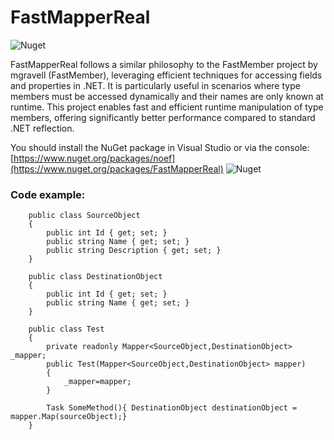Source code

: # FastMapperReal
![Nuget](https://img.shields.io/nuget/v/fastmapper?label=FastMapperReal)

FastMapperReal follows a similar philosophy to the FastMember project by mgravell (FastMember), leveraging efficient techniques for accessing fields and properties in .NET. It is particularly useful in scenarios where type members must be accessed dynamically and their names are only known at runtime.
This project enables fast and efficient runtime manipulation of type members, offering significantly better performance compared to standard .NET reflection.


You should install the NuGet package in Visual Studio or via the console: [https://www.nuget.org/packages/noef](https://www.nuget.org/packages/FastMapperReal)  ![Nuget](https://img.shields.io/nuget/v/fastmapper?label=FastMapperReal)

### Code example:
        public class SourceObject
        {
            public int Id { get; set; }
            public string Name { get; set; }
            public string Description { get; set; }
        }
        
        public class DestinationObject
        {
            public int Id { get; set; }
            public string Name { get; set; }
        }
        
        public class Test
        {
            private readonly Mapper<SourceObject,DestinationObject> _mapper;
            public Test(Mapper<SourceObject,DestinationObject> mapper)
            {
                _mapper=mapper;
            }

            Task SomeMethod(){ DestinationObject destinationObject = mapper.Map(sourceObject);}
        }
◆ ◆ ◆
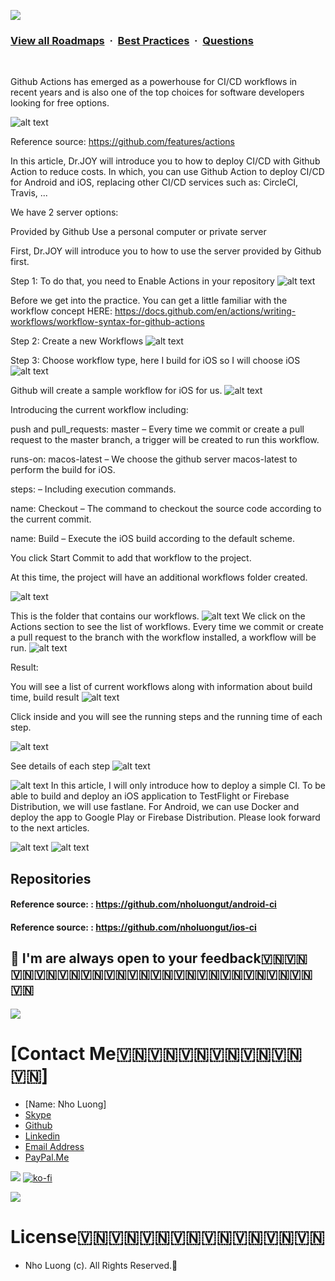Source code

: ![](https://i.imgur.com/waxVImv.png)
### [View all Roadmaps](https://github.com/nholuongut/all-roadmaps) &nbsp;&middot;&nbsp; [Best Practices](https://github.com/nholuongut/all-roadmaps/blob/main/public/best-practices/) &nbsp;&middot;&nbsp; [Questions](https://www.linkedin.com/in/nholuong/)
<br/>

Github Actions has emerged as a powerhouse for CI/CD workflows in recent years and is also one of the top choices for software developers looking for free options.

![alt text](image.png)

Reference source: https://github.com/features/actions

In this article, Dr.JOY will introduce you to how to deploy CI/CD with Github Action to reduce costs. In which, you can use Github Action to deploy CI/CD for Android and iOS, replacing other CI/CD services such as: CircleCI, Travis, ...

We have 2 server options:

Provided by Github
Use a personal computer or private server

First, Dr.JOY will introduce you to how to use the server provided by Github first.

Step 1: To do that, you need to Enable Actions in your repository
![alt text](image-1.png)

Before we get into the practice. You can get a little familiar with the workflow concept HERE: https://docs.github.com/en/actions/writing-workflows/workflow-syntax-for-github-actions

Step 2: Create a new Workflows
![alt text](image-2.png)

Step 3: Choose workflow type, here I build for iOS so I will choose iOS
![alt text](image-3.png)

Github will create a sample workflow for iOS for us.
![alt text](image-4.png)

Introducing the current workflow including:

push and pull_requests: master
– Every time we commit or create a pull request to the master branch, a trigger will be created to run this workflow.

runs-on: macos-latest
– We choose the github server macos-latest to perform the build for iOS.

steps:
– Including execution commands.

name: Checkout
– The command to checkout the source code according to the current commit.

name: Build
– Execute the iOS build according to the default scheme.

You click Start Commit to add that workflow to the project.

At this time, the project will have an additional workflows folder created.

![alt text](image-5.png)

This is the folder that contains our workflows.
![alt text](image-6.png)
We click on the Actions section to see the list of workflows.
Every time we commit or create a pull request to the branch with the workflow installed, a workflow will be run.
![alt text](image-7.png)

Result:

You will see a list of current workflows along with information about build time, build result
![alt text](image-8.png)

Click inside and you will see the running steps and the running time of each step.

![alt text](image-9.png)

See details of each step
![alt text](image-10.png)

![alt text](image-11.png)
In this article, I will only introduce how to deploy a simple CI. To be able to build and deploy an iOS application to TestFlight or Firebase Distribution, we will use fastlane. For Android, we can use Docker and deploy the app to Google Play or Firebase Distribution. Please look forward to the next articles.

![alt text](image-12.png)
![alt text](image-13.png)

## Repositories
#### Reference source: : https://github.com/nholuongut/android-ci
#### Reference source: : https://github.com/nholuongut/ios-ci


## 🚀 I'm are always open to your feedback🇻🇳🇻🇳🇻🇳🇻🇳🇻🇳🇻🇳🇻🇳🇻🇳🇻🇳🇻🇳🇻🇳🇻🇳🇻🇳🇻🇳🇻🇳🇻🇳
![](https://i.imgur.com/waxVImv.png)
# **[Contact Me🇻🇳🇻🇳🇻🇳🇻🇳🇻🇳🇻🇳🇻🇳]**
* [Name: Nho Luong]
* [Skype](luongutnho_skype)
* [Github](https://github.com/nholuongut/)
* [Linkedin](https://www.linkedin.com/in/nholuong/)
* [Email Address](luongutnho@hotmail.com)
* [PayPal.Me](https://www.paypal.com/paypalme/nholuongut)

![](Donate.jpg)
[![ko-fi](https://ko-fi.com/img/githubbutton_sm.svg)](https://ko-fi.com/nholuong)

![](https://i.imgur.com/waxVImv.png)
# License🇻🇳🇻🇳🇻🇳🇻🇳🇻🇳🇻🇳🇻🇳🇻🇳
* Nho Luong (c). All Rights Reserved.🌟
◆ ◆ ◆
To do:
Retype, in the same exact form, the lines of the material above from the line holding "We click on" through the line holding "All Rights Reserved.🌟".

Task answer:
We click on the Actions section to see the list of workflows.
Every time we commit or create a pull request to the branch with the workflow installed, a workflow will be run.
![alt text](image-7.png)

Result:

You will see a list of current workflows along with information about build time, build result
![alt text](image-8.png)

Click inside and you will see the running steps and the running time of each step.

![alt text](image-9.png)

See details of each step
![alt text](image-10.png)

![alt text](image-11.png)
In this article, I will only introduce how to deploy a simple CI. To be able to build and deploy an iOS application to TestFlight or Firebase Distribution, we will use fastlane. For Android, we can use Docker and deploy the app to Google Play or Firebase Distribution. Please look forward to the next articles.

![alt text](image-12.png)
![alt text](image-13.png)

## Repositories
#### Reference source: : https://github.com/nholuongut/android-ci
#### Reference source: : https://github.com/nholuongut/ios-ci


## 🚀 I'm are always open to your feedback🇻🇳🇻🇳🇻🇳🇻🇳🇻🇳🇻🇳🇻🇳🇻🇳🇻🇳🇻🇳🇻🇳🇻🇳🇻🇳🇻🇳🇻🇳🇻🇳
![](https://i.imgur.com/waxVImv.png)
# **[Contact Me🇻🇳🇻🇳🇻🇳🇻🇳🇻🇳🇻🇳🇻🇳]**
* [Name: Nho Luong]
* [Skype](luongutnho_skype)
* [Github](https://github.com/nholuongut/)
* [Linkedin](https://www.linkedin.com/in/nholuong/)
* [Email Address](luongutnho@hotmail.com)
* [PayPal.Me](https://www.paypal.com/paypalme/nholuongut)

![](Donate.jpg)
[![ko-fi](https://ko-fi.com/img/githubbutton_sm.svg)](https://ko-fi.com/nholuong)

![](https://i.imgur.com/waxVImv.png)
# License🇻🇳🇻🇳🇻🇳🇻🇳🇻🇳🇻🇳🇻🇳🇻🇳
* Nho Luong (c). All Rights Reserved.🌟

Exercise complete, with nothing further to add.